Among the lines of the entries below, count those containing the word "steps" and answer with the number only.
+-------+
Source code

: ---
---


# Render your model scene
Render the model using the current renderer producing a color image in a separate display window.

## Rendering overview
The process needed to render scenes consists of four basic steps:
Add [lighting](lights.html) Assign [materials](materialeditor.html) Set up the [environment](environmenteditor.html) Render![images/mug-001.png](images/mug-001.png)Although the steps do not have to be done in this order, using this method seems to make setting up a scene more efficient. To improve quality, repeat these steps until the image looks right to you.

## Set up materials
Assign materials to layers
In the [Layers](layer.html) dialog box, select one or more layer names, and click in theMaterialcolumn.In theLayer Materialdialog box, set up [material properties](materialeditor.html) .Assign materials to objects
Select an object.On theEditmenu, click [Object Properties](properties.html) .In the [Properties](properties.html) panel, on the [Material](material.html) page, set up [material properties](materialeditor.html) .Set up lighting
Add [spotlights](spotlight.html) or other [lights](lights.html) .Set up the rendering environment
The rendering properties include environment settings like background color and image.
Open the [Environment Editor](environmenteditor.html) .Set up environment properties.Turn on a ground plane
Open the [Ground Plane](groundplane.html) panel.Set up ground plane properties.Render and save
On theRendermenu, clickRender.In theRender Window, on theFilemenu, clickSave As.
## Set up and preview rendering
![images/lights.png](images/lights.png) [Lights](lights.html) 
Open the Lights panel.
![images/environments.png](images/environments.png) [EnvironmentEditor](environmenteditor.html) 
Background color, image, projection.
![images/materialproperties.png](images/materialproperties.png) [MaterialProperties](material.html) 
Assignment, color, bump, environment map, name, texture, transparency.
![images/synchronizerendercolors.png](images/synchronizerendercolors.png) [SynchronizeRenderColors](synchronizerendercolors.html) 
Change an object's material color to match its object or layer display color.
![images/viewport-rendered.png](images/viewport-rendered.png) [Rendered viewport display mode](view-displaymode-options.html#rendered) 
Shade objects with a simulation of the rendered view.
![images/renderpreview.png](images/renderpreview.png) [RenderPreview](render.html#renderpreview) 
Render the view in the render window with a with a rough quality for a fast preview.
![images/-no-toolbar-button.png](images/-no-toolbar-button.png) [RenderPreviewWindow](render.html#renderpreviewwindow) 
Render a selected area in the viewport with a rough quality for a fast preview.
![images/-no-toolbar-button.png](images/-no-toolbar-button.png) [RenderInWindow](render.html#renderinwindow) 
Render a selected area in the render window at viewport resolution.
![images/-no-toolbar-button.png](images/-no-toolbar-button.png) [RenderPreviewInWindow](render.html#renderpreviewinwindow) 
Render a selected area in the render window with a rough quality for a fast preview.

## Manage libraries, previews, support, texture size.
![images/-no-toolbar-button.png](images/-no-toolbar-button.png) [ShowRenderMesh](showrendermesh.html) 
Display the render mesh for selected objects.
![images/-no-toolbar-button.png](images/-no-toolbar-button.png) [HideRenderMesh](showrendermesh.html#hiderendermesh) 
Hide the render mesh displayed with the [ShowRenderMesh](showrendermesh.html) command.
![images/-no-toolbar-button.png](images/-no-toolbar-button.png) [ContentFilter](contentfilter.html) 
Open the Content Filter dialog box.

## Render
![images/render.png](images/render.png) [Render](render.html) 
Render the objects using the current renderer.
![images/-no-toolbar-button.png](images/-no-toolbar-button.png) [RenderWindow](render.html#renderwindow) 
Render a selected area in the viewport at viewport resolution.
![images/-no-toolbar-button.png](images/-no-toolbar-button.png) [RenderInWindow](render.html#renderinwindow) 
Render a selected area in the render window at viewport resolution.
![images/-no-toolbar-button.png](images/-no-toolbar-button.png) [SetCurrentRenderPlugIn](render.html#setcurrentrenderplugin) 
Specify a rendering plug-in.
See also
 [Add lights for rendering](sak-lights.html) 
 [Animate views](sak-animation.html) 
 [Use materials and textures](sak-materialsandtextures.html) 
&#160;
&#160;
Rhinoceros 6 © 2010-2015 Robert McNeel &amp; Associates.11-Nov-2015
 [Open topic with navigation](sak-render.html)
+-------+
# Exercise answer:
2